The Superintendent of the United States Military Academy is the academy's commanding officer. This position is roughly equivalent to the chancellor or president of an American civilian university. The officer appointed is, by tradition, a graduate of the United States Military Academy, commonly known as "West Point". However, this is not an official requirement for the position.

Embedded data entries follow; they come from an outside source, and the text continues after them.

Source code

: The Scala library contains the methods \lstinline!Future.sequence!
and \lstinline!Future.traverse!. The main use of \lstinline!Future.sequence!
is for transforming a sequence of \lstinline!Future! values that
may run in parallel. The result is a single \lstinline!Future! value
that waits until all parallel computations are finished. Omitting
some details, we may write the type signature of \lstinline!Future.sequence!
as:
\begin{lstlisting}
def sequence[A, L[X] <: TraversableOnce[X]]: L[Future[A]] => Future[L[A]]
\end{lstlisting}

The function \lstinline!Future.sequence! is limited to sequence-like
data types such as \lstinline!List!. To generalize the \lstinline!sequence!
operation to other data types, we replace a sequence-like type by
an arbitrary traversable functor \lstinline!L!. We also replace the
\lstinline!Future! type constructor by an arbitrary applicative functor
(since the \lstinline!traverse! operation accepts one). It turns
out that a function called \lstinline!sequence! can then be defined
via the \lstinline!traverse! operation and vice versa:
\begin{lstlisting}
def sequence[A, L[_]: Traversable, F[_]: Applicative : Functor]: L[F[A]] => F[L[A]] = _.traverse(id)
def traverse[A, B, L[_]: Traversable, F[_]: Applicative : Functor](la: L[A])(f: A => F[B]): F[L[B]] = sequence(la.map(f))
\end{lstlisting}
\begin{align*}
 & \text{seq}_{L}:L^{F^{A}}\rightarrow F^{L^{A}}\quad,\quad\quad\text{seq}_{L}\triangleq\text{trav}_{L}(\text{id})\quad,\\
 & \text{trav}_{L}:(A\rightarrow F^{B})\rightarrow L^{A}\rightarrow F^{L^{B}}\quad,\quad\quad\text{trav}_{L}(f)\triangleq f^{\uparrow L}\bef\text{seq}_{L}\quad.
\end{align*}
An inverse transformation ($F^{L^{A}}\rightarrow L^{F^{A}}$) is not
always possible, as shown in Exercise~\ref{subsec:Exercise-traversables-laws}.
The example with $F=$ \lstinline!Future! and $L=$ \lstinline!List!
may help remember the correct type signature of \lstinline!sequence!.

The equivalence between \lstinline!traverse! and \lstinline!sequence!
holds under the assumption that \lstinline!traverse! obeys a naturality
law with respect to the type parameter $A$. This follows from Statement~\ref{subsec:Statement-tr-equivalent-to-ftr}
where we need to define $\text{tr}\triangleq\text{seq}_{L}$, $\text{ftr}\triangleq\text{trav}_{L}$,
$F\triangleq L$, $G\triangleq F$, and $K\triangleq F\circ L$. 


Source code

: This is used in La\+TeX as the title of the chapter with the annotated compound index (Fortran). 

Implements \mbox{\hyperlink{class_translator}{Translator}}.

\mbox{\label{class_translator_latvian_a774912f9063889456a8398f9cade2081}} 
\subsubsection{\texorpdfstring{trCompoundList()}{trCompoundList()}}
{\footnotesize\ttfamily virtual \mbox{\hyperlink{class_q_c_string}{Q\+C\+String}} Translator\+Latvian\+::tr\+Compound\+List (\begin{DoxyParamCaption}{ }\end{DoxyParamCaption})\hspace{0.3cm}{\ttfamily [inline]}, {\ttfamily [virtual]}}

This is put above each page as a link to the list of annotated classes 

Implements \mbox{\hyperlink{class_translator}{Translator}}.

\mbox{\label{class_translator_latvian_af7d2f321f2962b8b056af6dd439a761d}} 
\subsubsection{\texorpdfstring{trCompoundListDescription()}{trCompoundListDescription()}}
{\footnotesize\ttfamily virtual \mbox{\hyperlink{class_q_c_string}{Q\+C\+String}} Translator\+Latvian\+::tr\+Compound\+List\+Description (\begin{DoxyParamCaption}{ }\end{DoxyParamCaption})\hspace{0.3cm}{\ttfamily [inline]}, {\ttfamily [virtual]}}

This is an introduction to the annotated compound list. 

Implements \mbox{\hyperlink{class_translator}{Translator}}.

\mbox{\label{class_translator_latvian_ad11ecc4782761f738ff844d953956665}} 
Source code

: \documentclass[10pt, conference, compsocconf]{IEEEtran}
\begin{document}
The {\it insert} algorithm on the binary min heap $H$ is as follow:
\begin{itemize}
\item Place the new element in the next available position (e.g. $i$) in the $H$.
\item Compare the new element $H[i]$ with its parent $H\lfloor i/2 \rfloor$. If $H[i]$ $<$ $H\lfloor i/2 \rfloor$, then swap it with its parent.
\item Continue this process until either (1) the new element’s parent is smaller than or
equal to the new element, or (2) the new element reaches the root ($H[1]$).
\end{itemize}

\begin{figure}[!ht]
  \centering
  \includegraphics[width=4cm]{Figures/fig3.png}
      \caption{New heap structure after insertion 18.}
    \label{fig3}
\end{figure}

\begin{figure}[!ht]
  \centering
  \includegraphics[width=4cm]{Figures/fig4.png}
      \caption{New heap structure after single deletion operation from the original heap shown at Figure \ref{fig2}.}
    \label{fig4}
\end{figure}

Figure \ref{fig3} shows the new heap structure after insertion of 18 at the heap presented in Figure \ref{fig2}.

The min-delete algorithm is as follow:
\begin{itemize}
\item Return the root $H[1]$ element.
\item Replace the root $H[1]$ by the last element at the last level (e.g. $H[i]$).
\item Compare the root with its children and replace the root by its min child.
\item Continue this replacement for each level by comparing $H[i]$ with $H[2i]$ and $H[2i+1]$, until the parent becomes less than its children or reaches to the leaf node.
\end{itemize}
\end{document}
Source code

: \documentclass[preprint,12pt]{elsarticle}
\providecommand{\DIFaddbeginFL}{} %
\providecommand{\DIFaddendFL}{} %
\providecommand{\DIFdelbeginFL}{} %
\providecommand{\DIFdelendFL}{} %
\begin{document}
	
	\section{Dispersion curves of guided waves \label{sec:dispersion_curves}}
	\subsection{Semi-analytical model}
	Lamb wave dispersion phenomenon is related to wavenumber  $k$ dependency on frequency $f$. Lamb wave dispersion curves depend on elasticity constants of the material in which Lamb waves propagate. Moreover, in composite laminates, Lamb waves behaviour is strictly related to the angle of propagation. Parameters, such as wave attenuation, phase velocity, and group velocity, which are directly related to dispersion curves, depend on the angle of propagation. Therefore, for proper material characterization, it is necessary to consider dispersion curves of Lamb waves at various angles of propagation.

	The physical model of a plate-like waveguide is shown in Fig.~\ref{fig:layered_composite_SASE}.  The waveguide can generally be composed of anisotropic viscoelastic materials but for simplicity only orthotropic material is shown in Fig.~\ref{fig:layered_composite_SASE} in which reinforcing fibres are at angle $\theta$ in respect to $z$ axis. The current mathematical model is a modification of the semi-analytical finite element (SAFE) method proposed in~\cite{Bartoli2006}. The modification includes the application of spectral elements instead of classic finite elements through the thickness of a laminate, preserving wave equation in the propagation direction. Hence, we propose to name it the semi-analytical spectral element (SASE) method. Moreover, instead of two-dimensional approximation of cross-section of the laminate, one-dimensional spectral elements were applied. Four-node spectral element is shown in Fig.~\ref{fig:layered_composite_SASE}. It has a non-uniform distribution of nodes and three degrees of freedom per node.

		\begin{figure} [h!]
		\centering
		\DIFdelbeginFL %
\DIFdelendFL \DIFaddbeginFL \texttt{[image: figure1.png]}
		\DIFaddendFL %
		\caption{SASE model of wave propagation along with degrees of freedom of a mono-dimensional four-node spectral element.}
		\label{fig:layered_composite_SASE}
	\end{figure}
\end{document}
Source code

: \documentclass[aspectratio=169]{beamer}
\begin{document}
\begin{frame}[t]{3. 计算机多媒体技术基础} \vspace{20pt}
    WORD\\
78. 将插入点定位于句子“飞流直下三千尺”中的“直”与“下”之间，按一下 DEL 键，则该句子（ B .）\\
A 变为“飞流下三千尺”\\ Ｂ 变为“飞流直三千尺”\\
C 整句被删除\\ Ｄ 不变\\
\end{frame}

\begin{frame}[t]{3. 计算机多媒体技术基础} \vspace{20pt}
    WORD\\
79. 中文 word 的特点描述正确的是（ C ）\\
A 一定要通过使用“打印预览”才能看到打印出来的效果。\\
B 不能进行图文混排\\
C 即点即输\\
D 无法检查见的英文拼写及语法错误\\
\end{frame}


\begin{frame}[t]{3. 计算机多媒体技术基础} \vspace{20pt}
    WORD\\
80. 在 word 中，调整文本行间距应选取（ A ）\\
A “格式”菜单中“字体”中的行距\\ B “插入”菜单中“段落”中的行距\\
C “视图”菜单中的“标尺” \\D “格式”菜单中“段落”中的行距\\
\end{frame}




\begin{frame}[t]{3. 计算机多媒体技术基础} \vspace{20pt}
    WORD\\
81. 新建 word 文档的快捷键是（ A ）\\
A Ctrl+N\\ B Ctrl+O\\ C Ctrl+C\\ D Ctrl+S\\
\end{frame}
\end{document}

The Superintendency had often been a stepping stone to higher prominence in the Army. Four Superintendents became Chief of Staff of the Army: Hugh Lenox Scott, Douglas MacArthur, Maxwell Davenport Taylor, and William Westmoreland. The list of Superintendents includes five Medal of Honor recipients: Oliver Otis Howard, Douglas MacArthur, Albert Leopold Mills, John McAllister Schofield, John Moulder Wilson. Many Superintendents later became Commanding Generals, such as Joseph Gardner Swift. The post is now a terminal assignment in the Army; as a condition for detail to the position, officers are required by law to acknowledge that they will retire at the end of their appointment. This formulation was meant to secure the independence of Superintendents from unlawful command influence; however, in practice the resulting "lame duck" status restricts their power and influence in the Army. Since 2010, the army has considered reverting to the previous system or recalling a retired officer to fill the post. The mandatory retirement precedent was not followed when Darryl A. Williams was nominated in June 2022 to serve as Commanding General, United States Army Europe and Africa.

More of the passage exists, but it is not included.